Remove monkeypatch of has_frozen_params in test/inductor/test_codecache.py (pytorch#141898)

masnesral · pytorchmergebot · commit 78e53a92c377 · 2024-12-03T20:38:10.000Z
Summary: This particular test isn't really needed since the code path is already exercised in `test_freezing`. While I was here, I beefed up testing in that method to consider whether the frozen paramater is inlinable vs. not since the caching behavior is different. Pull Request resolved: pytorch#141898 Approved by: https://github.com/ezyang, https://github.com/jansel
diff --git a/test/inductor/test_codecache.py b/test/inductor/test_codecache.py
@@ -425,24 +425,6 @@ def fn2(x):
         self.assertEqual(counters["inductor"]["fxgraph_cache_miss"], 2)
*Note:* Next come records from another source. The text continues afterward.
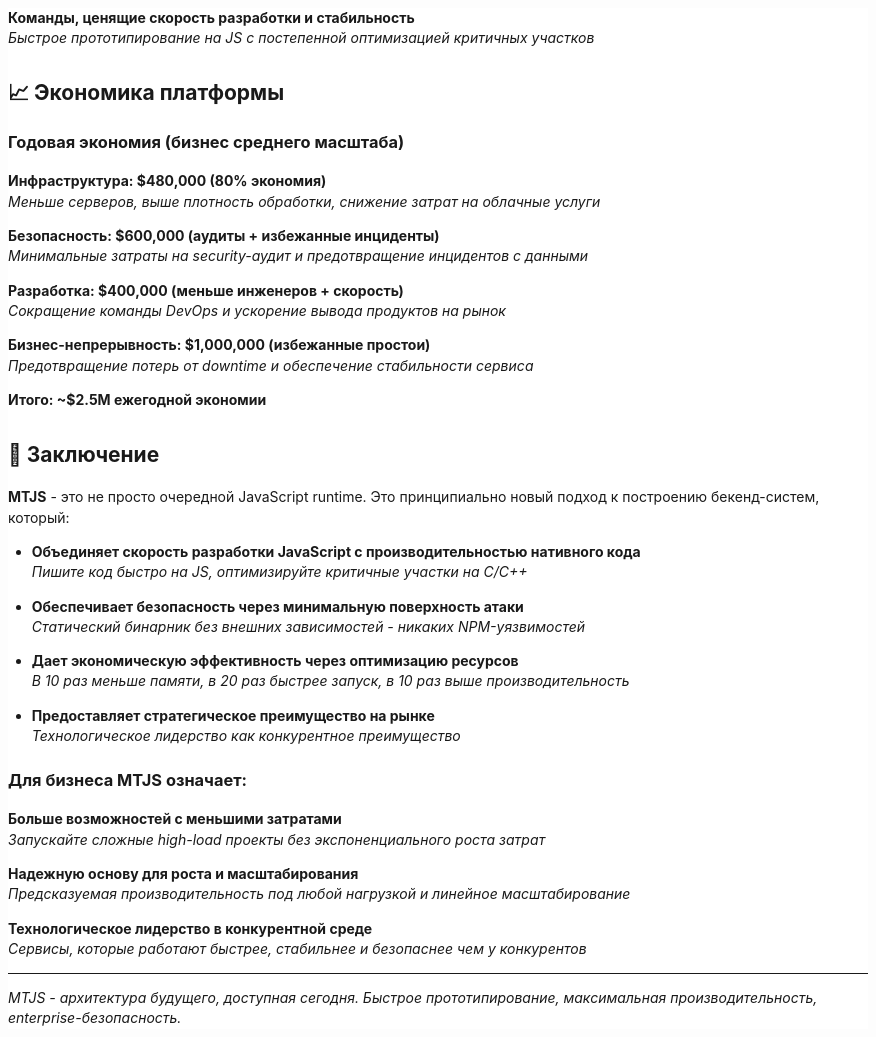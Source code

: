 **Команды, ценящие скорость разработки и стабильность**  
*Быстрое прототипирование на JS с постепенной оптимизацией критичных участков*

## 📈 Экономика платформы

### Годовая экономия (бизнес среднего масштаба)

**Инфраструктура: $480,000 (80% экономия)**  
*Меньше серверов, выше плотность обработки, снижение затрат на облачные услуги*

**Безопасность: $600,000 (аудиты + избежанные инциденты)**  
*Минимальные затраты на security-аудит и предотвращение инцидентов с данными*

**Разработка: $400,000 (меньше инженеров + скорость)**  
*Сокращение команды DevOps и ускорение вывода продуктов на рынок*

**Бизнес-непрерывность: $1,000,000 (избежанные простои)**  
*Предотвращение потерь от downtime и обеспечение стабильности сервиса*

**Итого: ~$2.5M ежегодной экономии**

## 🔮 Заключение

**MTJS** - это не просто очередной JavaScript runtime. Это принципиально новый подход к построению бекенд-систем, который:

- **Объединяет скорость разработки JavaScript с производительностью нативного кода**  
  *Пишите код быстро на JS, оптимизируйте критичные участки на C/C++*

- **Обеспечивает безопасность через минимальную поверхность атаки**  
  *Статический бинарник без внешних зависимостей - никаких NPM-уязвимостей*

- **Дает экономическую эффективность через оптимизацию ресурсов**  
  *В 10 раз меньше памяти, в 20 раз быстрее запуск, в 10 раз выше производительность*

- **Предоставляет стратегическое преимущество на рынке**  
  *Технологическое лидерство как конкурентное преимущество*

### Для бизнеса MTJS означает:

**Больше возможностей с меньшими затратами**  
*Запускайте сложные high-load проекты без экспоненциального роста затрат*

**Надежную основу для роста и масштабирования**  
*Предсказуемая производительность под любой нагрузкой и линейное масштабирование*

**Технологическое лидерство в конкурентной среде**  
*Сервисы, которые работают быстрее, стабильнее и безопаснее чем у конкурентов*

---

*MTJS - архитектура будущего, доступная сегодня. Быстрое прототипирование, максимальная производительность, enterprise-безопасность.*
         self.assertEqual(counters["inductor"]["fxgraph_cache_hit"], 0)
 
-        # Now pretend the constants are frozen params.
-        counters.clear()
-        self.reset()
-
-        with mock.patch(
-            "torch._inductor.output_code.has_frozen_params", return_value=True
-        ):
-            # A call to fn1 should miss in the cache since we do not consider
-            # the constant values.
-            self.assertEqual(fn1(a), compiled_fn1(a))
-            self.assertEqual(counters["inductor"]["fxgraph_cache_miss"], 1)
-            self.assertEqual(counters["inductor"]["fxgraph_cache_hit"], 0)
-
-            # A call to fn2 should hit for the same reason.
-            self.assertEqual(fn2(a), compiled_fn2(a))
-            self.assertEqual(counters["inductor"]["fxgraph_cache_miss"], 1)
-            self.assertEqual(counters["inductor"]["fxgraph_cache_hit"], 1)
-
     @requires_cuda
     @config.patch({"fx_graph_cache": True})
     @config.patch({"fx_graph_remote_cache": False})
@@ -806,14 +788,28 @@ def f(x, val):
     @config.patch({"fx_graph_remote_cache": False})
     @config.patch({"freezing": True})
     @parametrize("device", (GPU_TYPE, "cpu"))
-    def test_freezing(self, device):
+    @parametrize("inlinable", (True, False))
+    def test_freezing(self, device, inlinable):
         if device == GPU_TYPE and not HAS_GPU:
             raise unittest.SkipTest(f"requires {GPU_TYPE}")
 
+        # For machines with mkldnn_fp16 support, weight_pack in mkldnn_fusion.py causes
+        # the creation of a mkldnn format tensor which the current implementation does
+        # not support.
+        if (
+            device == "cpu"
+            and torch.backends.mkldnn.is_available()
+            and torch.ops.mkldnn._is_mkldnn_fp16_supported()
+        ):
+            raise unittest.SkipTest("mkldnn tensors unsupported")
+
+        # The shape of the frozen constant determines if it will be inlined.
+        shape = (4,) if inlinable else (8, 8)
+
         class MM(torch.nn.Module):
             def __init__(self) -> None:
                 super().__init__()
-                self.param = torch.nn.Parameter(torch.rand(8, 8))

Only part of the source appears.